= INSTRUCTIONS FOR THE TASK =
Could you write out, exactly, every line from the top of the data through the line holding "использованием центрированного столбца"? Omit the pictures.

= PROVIDED DATA =
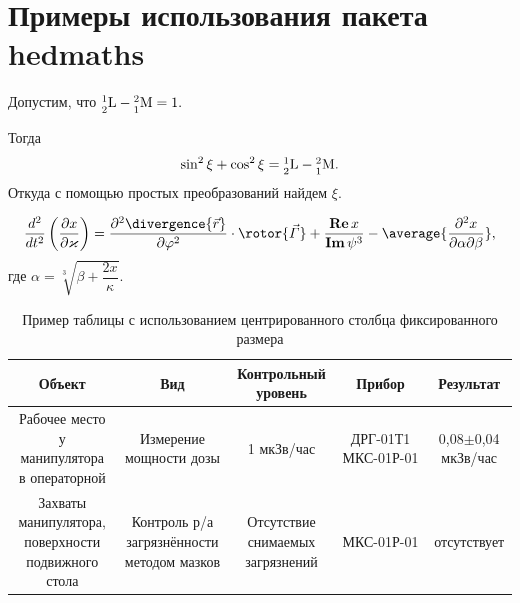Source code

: \documentclass{hedwork}
\begin{document}
\section{Примеры использования пакета hedmaths}
    
\begin{solution}
    Допустим, что \( \nucleus{1}{2}{L} - \nucleus{2}{1}{M} = 1. \)

    Тогда
    \[
        \sin^2\xi + \cos^2\xi = 
        \nucleus{1}{2}{L} - \nucleus{2}{1}{M}.
    \]
    Откуда с помощью простых преобразований найдем \( \xi \).
\end{solution}

\[
    \dder{}{t}\left( \pder{x}{\kappa} \right) =
    \ppder{\divergence{\vec{r}}}{\phi}\cdot\rotor{\vec\Gamma} +
    \frac{\Re{x}}{\Im{\psi^3}} - \average{\pcder{x}{\alpha}{\beta}},
\]
где \( \alpha = \sqrt[3]{\beta + \dfrac{2x}{\kappa}} \).

\begin{table}[ht]
    \centering
    \caption{Пример таблицы с использованием центрированного столбца
        фиксированного размера}
    \begin{tabular}{|C{.2}|C{.2}|C{.17}|C{.18}|C{.15}|}
        \hline
        Объект & Вид & Контрольный уровень & Прибор & Результат \\ \hline
        Рабочее место у манипулятора в операторной
        & Измерение мощности дозы
        & 1 мкЗв/час & ДРГ-01Т1 МКС-01Р-01
        & 0,08\( \pm \)0,04 мкЗв/час \\ \hline
        Захваты манипулятора, поверхности подвижного стола
        & Контроль р/а загрязнённости методом мазков
        & Отсутствие снимаемых загрязнений
        & МКС-01Р-01 & отсутствует \\ \hline
    \end{tabular}
\end{table}

\listoffigures
\end{document}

= WRITTEN SOLUTION =
Source code

: \documentclass{hedwork}
\begin{document}
\section{Примеры использования пакета hedmaths}
    
\begin{solution}
    Допустим, что \( \nucleus{1}{2}{L} - \nucleus{2}{1}{M} = 1. \)

    Тогда
    \[
        \sin^2\xi + \cos^2\xi = 
        \nucleus{1}{2}{L} - \nucleus{2}{1}{M}.
    \]
    Откуда с помощью простых преобразований найдем \( \xi \).
\end{solution}

\[
    \dder{}{t}\left( \pder{x}{\kappa} \right) =
    \ppder{\divergence{\vec{r}}}{\phi}\cdot\rotor{\vec\Gamma} +
    \frac{\Re{x}}{\Im{\psi^3}} - \average{\pcder{x}{\alpha}{\beta}},
\]
где \( \alpha = \sqrt[3]{\beta + \dfrac{2x}{\kappa}} \).

\begin{table}[ht]
    \centering
    \caption{Пример таблицы с использованием центрированного столбца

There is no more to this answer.